The police may also decide to send you on a speed awareness course. You might be given the choice of going on a speed awareness course instead of getting points on your licence if:
- The authorities decide your offence was minor
- You haven’t been on a speed awareness course in the past 3 years
It is important to note that none of this is a guarantee. 1mph over the speed limit is still speeding and is illegal. There is no official leeway in place for speed cameras or police officers. The safest way to avoid getting points on your licence is to stick to the speed limit.
How long do points stay on your driving licence?
Points of all kinds can stay on your licence from 4 to 11 years, depending on the offence. Points lasting for 11 years are for far more serious offences, like serious dangerous driving.
For speeding offences, points on your licence will be valid for 4 years from when the offence was committed.
How many points can you get before a driving ban?
If your case gets referred to court, it’s possible that you could get an immediate driving ban of up to 56 days if you’re in Band C. This tends to be in only very extreme cases, though, when a driver was going far over the speed limit.
You can also be banned from driving if you wrack up 12 or more penalty points on your licence. Your ban can last:
- 6 months, if you get 12 or more penalty points within 3 years
- 12 months, if you get a second disqualification within 3 years
- 2 years, if you get a third disqualification within 3 years
If you get a driving ban for 56 days or more you have to apply for a new licence before driving again. The court might also decide that you have to retake your driving test or take an extended driving test before getting your licence back. If your ban is less than 56 days you probably won’t need to get a new licence, you’ll probably just have to ask for it back from the court.
Getting points on your licence as a new driver
If you get 6 or more points within 2 years of passing your test, your driving licence can be fully revoked. This means you would have to get a new provisional licence, and take new theory and practical tests. Any points you might get on your provisional licence before passing your test will be carried over when you pass your test and last for 4 years.
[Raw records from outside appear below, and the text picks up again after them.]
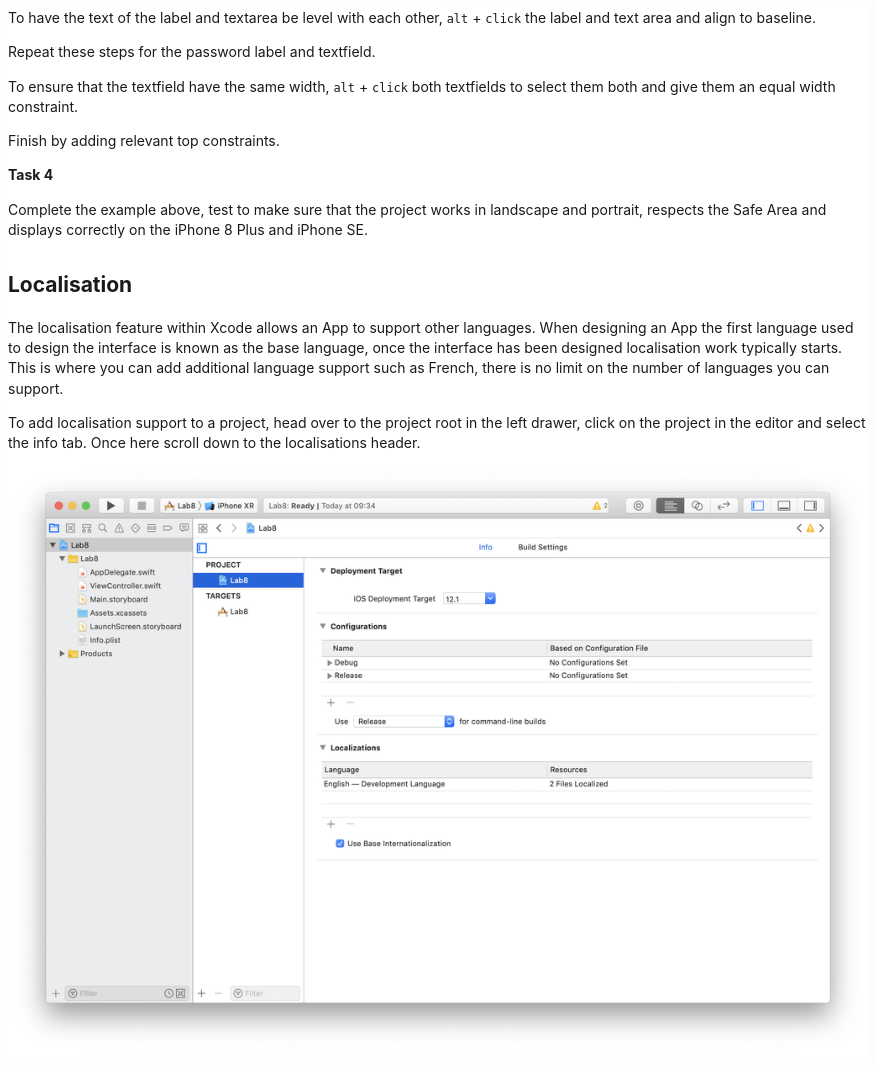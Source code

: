 To have the text of the label and textarea be level with each other, `alt` + `click` the label and text area and align to baseline.

Repeat these steps for the password label and textfield.

To ensure that the textfield have the same width, `alt` + `click` both textfields to select them both and give them an equal width constraint.

Finish by adding relevant top constraints.



**Task 4**

Complete the example above, test to make sure that the project works in landscape and portrait, respects the Safe Area and displays correctly on the iPhone 8 Plus and iPhone SE.



## Localisation

The localisation feature within Xcode allows an App to support other languages. When designing an App the first language used to design the interface is known as the base language, once the interface has been designed localisation work typically starts. This is where you can add additional language support such as French, there is no limit on the number of languages you can support.

To add localisation support to a project, head over to the project root in the left drawer, click on the project in the editor and select the info tab. Once here scroll down to the localisations header.



![Localisations header](images/local-default.png)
If you’d like to learn more about provisional licences, you can check out our blog ‘Can you drive with a provisional licence?’
A few final tips…
Figuring out how much trouble you might be in for speeding can be a little complicated, so here’s the last few things to remember:
- The minimum standard penalty for speeding is a £100 fine and 3 points on your driving licence
- You might be able to avoid getting points on your licence if you are offered a speed awareness course
- Points for speeding stay on your licence for up to 4 years
- If you get 12 or more points on your licence within 3 years, you could face a driving of up to 6 months
Urban Jungle is not a financial advisor and information in this article should not be taken as advice or recommendation.